Work instruction - Copy each line below in which the string "must" occurs.

Record excerpts -
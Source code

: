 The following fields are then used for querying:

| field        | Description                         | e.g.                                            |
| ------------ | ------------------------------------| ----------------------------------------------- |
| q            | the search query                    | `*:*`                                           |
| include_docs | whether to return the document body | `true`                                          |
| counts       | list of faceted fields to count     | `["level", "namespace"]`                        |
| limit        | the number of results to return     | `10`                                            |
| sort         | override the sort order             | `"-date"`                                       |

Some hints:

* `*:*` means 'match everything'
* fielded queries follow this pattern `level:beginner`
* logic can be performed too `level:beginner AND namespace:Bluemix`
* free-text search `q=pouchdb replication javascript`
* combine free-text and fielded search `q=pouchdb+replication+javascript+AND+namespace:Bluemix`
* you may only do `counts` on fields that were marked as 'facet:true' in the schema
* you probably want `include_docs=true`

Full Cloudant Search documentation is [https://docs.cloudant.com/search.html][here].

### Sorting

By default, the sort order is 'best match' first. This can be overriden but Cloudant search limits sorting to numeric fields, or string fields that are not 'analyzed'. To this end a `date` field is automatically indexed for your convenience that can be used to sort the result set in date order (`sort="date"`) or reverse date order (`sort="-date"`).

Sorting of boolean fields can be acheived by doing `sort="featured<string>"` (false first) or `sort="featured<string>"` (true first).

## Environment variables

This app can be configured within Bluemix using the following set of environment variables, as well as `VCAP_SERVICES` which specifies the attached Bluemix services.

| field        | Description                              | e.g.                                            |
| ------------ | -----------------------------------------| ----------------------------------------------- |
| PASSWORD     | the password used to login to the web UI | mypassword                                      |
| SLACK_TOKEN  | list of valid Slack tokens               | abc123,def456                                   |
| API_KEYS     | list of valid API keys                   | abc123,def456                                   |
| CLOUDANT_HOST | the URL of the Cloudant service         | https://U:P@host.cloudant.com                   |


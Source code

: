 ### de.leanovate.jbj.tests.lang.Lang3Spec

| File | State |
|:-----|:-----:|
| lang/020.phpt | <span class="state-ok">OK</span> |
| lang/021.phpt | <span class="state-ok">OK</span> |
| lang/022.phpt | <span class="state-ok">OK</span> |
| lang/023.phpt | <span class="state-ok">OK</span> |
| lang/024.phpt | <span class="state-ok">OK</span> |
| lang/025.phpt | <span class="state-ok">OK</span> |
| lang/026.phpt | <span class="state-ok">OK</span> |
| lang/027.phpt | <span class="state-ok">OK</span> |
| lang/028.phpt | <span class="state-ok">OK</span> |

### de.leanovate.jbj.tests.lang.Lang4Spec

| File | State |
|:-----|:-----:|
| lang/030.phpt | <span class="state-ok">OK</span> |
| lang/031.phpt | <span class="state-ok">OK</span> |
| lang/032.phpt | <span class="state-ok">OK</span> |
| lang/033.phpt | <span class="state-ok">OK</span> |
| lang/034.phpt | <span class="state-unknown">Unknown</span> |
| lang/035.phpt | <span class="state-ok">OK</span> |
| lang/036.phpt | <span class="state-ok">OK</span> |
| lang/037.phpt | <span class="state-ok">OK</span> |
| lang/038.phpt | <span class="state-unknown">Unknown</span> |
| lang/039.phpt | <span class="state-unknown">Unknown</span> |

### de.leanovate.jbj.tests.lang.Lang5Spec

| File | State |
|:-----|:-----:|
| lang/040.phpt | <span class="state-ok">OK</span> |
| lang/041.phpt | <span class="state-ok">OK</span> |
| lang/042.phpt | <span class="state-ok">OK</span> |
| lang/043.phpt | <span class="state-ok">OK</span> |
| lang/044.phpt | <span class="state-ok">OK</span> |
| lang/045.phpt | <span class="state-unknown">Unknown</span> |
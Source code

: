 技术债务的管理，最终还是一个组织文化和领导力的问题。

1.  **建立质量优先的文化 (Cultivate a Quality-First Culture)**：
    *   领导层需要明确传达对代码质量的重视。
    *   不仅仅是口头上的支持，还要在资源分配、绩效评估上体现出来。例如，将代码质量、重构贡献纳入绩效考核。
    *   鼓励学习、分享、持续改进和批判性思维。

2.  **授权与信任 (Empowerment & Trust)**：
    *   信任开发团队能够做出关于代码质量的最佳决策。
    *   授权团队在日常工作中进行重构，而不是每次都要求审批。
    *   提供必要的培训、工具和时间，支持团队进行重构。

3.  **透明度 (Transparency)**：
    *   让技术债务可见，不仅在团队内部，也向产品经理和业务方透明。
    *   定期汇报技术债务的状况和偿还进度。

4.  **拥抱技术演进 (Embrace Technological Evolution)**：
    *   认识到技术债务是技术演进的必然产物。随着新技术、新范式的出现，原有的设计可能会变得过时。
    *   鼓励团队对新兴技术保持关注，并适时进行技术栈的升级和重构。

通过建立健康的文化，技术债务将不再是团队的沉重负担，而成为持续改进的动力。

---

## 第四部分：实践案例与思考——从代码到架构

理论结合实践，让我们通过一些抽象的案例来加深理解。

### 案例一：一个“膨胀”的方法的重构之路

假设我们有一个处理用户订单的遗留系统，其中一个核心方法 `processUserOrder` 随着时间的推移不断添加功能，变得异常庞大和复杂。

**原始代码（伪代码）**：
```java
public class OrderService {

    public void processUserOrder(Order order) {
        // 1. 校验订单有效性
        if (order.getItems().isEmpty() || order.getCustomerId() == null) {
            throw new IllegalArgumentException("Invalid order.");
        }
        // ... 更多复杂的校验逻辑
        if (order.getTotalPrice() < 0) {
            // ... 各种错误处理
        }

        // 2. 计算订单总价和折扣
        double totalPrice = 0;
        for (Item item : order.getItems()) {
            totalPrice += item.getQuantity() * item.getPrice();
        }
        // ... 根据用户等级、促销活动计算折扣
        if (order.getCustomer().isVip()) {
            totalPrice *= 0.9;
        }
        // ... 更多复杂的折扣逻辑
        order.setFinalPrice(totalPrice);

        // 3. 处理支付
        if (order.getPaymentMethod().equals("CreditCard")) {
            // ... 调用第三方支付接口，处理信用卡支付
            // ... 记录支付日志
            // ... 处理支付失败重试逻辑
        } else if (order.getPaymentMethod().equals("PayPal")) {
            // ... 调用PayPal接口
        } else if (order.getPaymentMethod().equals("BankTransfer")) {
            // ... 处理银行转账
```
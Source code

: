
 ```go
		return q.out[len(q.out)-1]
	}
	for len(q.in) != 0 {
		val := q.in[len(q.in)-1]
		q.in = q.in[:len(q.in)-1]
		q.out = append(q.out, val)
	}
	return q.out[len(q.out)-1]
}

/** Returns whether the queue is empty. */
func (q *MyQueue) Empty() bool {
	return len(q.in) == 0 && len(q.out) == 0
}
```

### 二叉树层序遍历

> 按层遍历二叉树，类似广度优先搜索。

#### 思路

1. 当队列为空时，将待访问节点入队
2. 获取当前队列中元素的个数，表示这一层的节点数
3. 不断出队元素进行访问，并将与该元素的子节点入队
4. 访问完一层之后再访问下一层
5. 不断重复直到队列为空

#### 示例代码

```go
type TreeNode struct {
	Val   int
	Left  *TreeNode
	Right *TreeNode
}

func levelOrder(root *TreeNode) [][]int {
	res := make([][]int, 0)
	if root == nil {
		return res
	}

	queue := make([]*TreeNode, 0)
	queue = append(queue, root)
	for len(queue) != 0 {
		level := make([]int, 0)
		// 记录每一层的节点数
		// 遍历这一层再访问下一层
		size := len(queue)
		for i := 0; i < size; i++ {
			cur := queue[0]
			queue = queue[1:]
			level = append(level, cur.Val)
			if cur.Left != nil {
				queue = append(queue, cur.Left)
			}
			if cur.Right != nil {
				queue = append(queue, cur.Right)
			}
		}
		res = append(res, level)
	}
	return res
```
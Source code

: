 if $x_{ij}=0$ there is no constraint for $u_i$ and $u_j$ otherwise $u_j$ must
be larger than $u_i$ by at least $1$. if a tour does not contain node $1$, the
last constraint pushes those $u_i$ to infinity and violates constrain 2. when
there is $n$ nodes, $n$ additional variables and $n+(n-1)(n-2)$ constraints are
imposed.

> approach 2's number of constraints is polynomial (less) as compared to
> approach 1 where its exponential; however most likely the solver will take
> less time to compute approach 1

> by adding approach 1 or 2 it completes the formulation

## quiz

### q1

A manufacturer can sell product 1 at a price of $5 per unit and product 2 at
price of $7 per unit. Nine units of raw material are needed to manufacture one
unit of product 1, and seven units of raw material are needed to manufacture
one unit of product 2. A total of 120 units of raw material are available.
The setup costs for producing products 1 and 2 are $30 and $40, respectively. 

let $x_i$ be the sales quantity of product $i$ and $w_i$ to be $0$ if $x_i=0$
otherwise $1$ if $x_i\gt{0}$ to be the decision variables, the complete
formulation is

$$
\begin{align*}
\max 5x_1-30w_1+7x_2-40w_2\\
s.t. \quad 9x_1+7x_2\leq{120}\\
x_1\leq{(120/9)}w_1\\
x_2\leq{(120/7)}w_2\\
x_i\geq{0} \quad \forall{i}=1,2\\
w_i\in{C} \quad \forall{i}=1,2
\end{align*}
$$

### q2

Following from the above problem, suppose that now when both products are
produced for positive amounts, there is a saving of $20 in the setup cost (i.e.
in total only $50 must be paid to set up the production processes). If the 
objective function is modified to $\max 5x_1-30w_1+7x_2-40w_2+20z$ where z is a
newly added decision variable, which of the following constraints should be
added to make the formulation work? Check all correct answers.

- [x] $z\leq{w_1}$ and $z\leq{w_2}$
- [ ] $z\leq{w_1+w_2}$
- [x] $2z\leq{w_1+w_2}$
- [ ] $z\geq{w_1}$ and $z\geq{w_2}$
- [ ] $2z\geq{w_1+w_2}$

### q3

Answer to this task -
: if $x_{ij}=0$ there is no constraint for $u_i$ and $u_j$ otherwise $u_j$ must
in total only $50 must be paid to set up the production processes). If the 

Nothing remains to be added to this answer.